La social-démocratie de l'après-Seconde Guerre mondiale avait pu dissimuler ses faiblesses endogènes derrière l'ampleur de l'expansion économique, mais ce n’est plus le cas. Pour les auteurs de l’ouvrage, la gauche européenne restera bloquée tant qu'elle demeurera pensée comme le produit d'une histoire identifiée au socialisme, où l'on aurait eu un socialisme utopique originel, ensuite divisé entre une branche bolchevique, sous la forme du socialisme scientifique, et une branche sociale-démocrate.

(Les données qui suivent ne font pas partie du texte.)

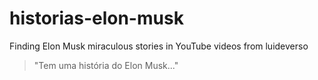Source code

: # historias-elon-musk

Finding Elon Musk miraculous stories in YouTube videos from luideverso
> "Tem uma história do Elon Musk..."
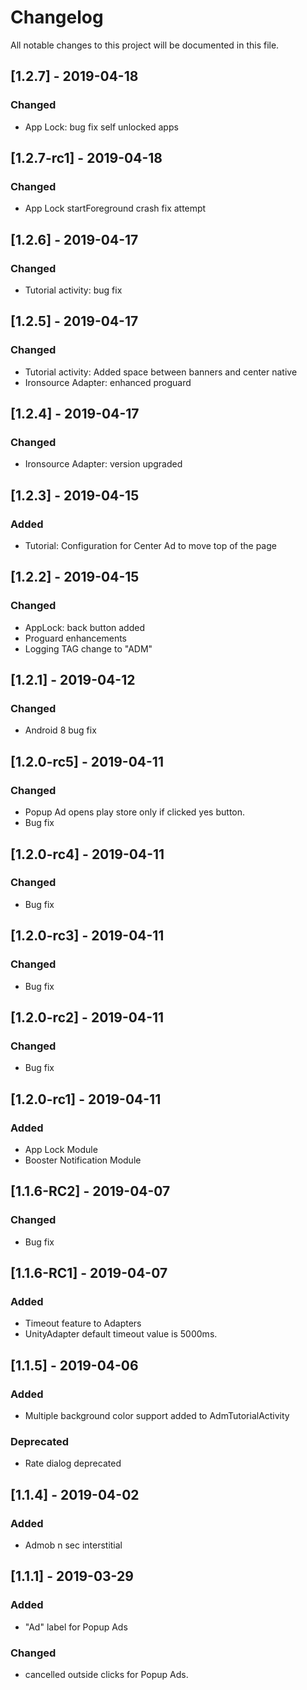 # Changelog
All notable changes to this project will be documented in this file.

## [1.2.7] - 2019-04-18
### Changed
- App Lock: bug fix self unlocked apps 

## [1.2.7-rc1] - 2019-04-18
### Changed
- App Lock startForeground crash fix attempt 

## [1.2.6] - 2019-04-17
### Changed
- Tutorial activity: bug fix

## [1.2.5] - 2019-04-17
### Changed
- Tutorial activity: Added space between banners and center native   
- Ironsource Adapter: enhanced proguard 

## [1.2.4] - 2019-04-17
### Changed
- Ironsource Adapter: version upgraded 

## [1.2.3] - 2019-04-15
### Added
- Tutorial: Configuration for Center Ad to move top of the page

## [1.2.2] - 2019-04-15
### Changed
- AppLock: back button added 
- Proguard enhancements 
- Logging TAG change to "ADM"

## [1.2.1] - 2019-04-12
### Changed
- Android 8 bug fix

## [1.2.0-rc5] - 2019-04-11
### Changed
- Popup Ad opens play store only if clicked yes button.
- Bug fix

## [1.2.0-rc4] - 2019-04-11
### Changed
- Bug fix

## [1.2.0-rc3] - 2019-04-11
### Changed
- Bug fix

## [1.2.0-rc2] - 2019-04-11
### Changed
- Bug fix

## [1.2.0-rc1] - 2019-04-11
### Added
- App Lock Module
- Booster Notification Module

## [1.1.6-RC2] - 2019-04-07
### Changed
- Bug fix

## [1.1.6-RC1] - 2019-04-07
### Added
- Timeout feature to Adapters
- UnityAdapter default timeout value is 5000ms.

## [1.1.5] - 2019-04-06
### Added
- Multiple background color support added to AdmTutorialActivity

### Deprecated
- Rate dialog deprecated


## [1.1.4] - 2019-04-02
### Added
- Admob n sec interstitial


## [1.1.1] - 2019-03-29
### Added
- "Ad" label for Popup Ads

### Changed
- cancelled outside clicks for Popup Ads.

On le constate facilement aujourd’hui : cette histoire, qui recouvre l'alternative entre révolution et réformisme, n’a pas été “réglée” par la chute d’un communisme laissant toute la place à une social-démocratie aujourd’hui déstabilisée en profondeur.
Repenser la présence d’un État qui ne soit pas simplement le retour à l’État providence, dont les ressorts technocratiques et westphaliens sont devenus obsolètes, faire ressurgir la mémoire et les pratiques de l'« associationnisme », « démarchandiser » les sociétés, en finir avec des formes de « fétichisme politique », permettre une pluralité institutionnelle et une diversité démocratique… Autant de pistes explorées par les auteurs de cet ouvrage, parce que, comme l’écrit l’économiste argentin José-Luis Coraggio, l’un des deux directeurs de l’ouvrage, « si le sens des nouvelles gauches est de protéger l'humanité du suicide collectif auquel la mondialisation capitaliste la conduit, cela suppose non seulement d'identifier les tâches politiques spécifiques de chaque réalité locale, mais aussi de lutter ensemble, Nord et Sud, contre les valeurs encore hégémoniques de capitalisme et de modernité, de colonialité et de patriarcat ».